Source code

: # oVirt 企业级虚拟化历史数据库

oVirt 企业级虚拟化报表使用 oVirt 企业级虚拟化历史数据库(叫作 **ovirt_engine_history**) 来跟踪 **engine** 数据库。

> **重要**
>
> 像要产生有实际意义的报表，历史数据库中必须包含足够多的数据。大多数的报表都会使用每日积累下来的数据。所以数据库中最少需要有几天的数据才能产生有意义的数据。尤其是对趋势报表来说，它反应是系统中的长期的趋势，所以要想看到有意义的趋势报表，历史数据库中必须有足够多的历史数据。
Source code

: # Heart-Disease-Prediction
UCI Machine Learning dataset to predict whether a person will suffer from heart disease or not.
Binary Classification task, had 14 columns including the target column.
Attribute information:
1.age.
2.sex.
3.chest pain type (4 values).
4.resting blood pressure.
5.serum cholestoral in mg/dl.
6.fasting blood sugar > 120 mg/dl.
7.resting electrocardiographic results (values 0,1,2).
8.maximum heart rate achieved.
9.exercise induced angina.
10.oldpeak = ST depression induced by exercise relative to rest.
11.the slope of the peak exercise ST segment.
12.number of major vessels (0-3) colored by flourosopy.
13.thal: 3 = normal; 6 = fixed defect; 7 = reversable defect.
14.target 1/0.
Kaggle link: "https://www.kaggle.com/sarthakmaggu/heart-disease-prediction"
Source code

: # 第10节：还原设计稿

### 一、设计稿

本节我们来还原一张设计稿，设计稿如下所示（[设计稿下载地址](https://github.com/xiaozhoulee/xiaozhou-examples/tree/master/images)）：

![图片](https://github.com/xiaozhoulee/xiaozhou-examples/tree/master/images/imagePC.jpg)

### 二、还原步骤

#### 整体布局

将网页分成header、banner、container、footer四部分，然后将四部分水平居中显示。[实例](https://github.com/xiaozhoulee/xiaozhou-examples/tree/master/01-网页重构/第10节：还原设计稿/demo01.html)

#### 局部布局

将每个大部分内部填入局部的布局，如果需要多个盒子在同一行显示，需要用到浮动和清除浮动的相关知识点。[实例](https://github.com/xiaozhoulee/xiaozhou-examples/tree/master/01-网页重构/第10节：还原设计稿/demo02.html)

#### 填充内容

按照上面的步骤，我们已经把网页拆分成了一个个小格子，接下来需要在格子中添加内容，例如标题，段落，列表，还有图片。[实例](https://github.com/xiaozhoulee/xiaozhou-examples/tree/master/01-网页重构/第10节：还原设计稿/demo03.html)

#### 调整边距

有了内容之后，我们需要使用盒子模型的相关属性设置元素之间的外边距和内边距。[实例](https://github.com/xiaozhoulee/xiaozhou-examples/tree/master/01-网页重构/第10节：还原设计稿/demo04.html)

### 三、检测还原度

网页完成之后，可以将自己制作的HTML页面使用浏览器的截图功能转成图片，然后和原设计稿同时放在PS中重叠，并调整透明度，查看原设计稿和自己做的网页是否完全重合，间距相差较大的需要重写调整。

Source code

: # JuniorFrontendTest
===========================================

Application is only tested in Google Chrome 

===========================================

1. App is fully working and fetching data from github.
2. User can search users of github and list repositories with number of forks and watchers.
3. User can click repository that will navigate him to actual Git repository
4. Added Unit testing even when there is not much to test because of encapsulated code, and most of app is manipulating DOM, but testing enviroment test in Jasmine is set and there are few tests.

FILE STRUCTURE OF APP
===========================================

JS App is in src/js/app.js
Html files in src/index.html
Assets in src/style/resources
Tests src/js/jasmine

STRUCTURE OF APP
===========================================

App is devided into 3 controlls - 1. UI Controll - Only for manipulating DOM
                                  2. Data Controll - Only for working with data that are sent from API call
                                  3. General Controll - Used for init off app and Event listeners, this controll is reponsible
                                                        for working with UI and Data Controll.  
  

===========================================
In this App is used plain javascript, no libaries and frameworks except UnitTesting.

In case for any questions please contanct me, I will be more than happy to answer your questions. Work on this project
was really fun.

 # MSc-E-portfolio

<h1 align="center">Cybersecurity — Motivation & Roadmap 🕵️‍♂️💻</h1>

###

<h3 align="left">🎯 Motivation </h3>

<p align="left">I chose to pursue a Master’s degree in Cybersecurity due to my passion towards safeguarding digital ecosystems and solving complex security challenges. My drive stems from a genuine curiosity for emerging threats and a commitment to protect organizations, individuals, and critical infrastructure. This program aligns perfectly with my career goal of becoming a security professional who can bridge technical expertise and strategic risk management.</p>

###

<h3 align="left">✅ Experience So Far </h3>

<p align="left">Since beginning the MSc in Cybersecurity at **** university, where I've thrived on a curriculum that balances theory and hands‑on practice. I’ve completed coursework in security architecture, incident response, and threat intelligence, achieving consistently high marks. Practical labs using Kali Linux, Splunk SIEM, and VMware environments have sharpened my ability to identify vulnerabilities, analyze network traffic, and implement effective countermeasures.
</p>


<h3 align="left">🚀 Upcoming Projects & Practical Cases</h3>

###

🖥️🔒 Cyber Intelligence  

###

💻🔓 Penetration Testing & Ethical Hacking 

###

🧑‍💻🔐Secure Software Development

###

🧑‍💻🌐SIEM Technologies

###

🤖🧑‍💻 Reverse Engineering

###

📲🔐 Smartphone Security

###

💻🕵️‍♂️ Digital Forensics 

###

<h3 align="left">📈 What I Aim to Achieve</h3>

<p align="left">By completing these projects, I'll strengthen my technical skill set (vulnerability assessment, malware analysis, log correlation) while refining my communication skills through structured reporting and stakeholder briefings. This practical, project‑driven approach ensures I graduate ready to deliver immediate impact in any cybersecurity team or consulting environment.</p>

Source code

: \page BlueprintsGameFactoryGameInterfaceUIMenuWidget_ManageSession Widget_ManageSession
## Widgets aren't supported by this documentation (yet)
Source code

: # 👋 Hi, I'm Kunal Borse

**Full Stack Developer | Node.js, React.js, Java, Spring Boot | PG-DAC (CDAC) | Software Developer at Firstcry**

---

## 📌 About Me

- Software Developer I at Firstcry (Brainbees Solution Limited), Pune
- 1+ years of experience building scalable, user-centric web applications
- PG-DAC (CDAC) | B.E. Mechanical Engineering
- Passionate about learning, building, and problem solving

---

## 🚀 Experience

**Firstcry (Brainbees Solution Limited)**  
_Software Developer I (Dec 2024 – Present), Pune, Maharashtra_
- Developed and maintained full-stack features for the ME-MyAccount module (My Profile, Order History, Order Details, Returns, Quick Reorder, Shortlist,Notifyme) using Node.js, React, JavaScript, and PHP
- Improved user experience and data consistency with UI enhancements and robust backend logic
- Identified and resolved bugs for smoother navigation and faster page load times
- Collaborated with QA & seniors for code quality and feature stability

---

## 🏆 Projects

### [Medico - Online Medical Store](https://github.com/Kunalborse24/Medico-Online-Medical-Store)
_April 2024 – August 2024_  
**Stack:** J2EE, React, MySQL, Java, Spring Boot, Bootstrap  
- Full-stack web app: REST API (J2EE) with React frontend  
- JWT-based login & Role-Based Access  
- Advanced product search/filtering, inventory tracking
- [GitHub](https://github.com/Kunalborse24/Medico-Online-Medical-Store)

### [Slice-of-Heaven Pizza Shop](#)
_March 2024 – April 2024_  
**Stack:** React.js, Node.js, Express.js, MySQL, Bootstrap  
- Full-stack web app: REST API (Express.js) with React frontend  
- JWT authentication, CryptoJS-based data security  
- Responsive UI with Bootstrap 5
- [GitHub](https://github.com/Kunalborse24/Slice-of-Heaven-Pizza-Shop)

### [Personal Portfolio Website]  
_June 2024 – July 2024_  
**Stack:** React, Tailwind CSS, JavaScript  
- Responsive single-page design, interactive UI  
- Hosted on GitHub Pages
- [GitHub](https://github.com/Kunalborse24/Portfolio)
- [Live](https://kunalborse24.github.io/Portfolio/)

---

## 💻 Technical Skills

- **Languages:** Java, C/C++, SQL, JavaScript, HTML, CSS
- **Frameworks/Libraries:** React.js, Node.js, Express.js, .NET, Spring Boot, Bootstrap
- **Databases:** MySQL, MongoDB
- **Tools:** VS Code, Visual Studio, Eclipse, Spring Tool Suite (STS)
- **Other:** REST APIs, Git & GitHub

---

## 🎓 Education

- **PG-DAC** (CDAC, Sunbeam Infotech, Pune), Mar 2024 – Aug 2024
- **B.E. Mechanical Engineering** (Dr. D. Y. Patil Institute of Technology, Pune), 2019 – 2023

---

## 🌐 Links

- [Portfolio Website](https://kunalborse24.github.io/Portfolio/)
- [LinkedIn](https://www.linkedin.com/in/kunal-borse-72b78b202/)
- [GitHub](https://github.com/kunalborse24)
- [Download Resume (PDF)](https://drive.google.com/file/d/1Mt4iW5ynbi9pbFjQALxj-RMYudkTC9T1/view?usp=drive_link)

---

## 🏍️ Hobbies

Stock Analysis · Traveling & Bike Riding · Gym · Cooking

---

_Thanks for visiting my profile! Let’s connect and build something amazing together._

○ ○ ○ ○

## ABOUT THIS EXERCISE:
Please show each line in the records above that contains "from".

## SOLUTION TO THE PROBLEM:
UCI Machine Learning dataset to predict whether a person will suffer from heart disease or not.
1. App is fully working and fetching data from github.
                                  2. Data Controll - Only for working with data that are sent from API call
<p align="left">I chose to pursue a Master’s degree in Cybersecurity due to my passion towards safeguarding digital ecosystems and solving complex security challenges. My drive stems from a genuine curiosity for emerging threats and a commitment to protect organizations, individuals, and critical infrastructure. This program aligns perfectly with my career goal of becoming a security professional who can bridge technical expertise and strategic risk management.</p>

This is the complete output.